Segment Open

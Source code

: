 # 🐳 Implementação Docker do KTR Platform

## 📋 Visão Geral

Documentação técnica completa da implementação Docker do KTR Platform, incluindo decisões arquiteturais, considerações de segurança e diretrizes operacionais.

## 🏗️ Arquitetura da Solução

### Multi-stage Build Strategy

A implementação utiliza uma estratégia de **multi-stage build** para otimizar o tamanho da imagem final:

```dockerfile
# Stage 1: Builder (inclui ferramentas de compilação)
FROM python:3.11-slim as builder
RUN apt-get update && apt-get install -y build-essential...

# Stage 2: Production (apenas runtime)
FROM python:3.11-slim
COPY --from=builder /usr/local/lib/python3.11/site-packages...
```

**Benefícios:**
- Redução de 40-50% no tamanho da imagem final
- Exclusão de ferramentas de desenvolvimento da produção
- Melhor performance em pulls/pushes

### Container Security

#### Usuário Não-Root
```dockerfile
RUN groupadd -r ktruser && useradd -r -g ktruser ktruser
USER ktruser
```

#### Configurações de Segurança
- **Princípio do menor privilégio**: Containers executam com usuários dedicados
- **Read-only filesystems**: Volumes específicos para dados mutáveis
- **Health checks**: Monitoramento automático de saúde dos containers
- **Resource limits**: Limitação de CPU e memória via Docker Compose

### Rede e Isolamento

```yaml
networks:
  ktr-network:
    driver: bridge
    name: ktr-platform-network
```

Segment Closed

== Task description ==
Output the listing exactly. Leave no line out.

== Your response ==
Source code

: # 🐳 Implementação Docker do KTR Platform

## 📋 Visão Geral

Documentação técnica completa da implementação Docker do KTR Platform, incluindo decisões arquiteturais, considerações de segurança e diretrizes operacionais.

## 🏗️ Arquitetura da Solução

### Multi-stage Build Strategy

A implementação utiliza uma estratégia de **multi-stage build** para otimizar o tamanho da imagem final:

```dockerfile
# Stage 1: Builder (inclui ferramentas de compilação)
FROM python:3.11-slim as builder
RUN apt-get update && apt-get install -y build-essential...

# Stage 2: Production (apenas runtime)
FROM python:3.11-slim
COPY --from=builder /usr/local/lib/python3.11/site-packages...
```

**Benefícios:**
- Redução de 40-50% no tamanho da imagem final
- Exclusão de ferramentas de desenvolvimento da produção
- Melhor performance em pulls/pushes

### Container Security

#### Usuário Não-Root
```dockerfile
RUN groupadd -r ktruser && useradd -r -g ktruser ktruser
USER ktruser
```

#### Configurações de Segurança
- **Princípio do menor privilégio**: Containers executam com usuários dedicados
- **Read-only filesystems**: Volumes específicos para dados mutáveis
- **Health checks**: Monitoramento automático de saúde dos containers
- **Resource limits**: Limitação de CPU e memória via Docker Compose

### Rede e Isolamento

```yaml
networks:
  ktr-network:
    driver: bridge
    name: ktr-platform-network
```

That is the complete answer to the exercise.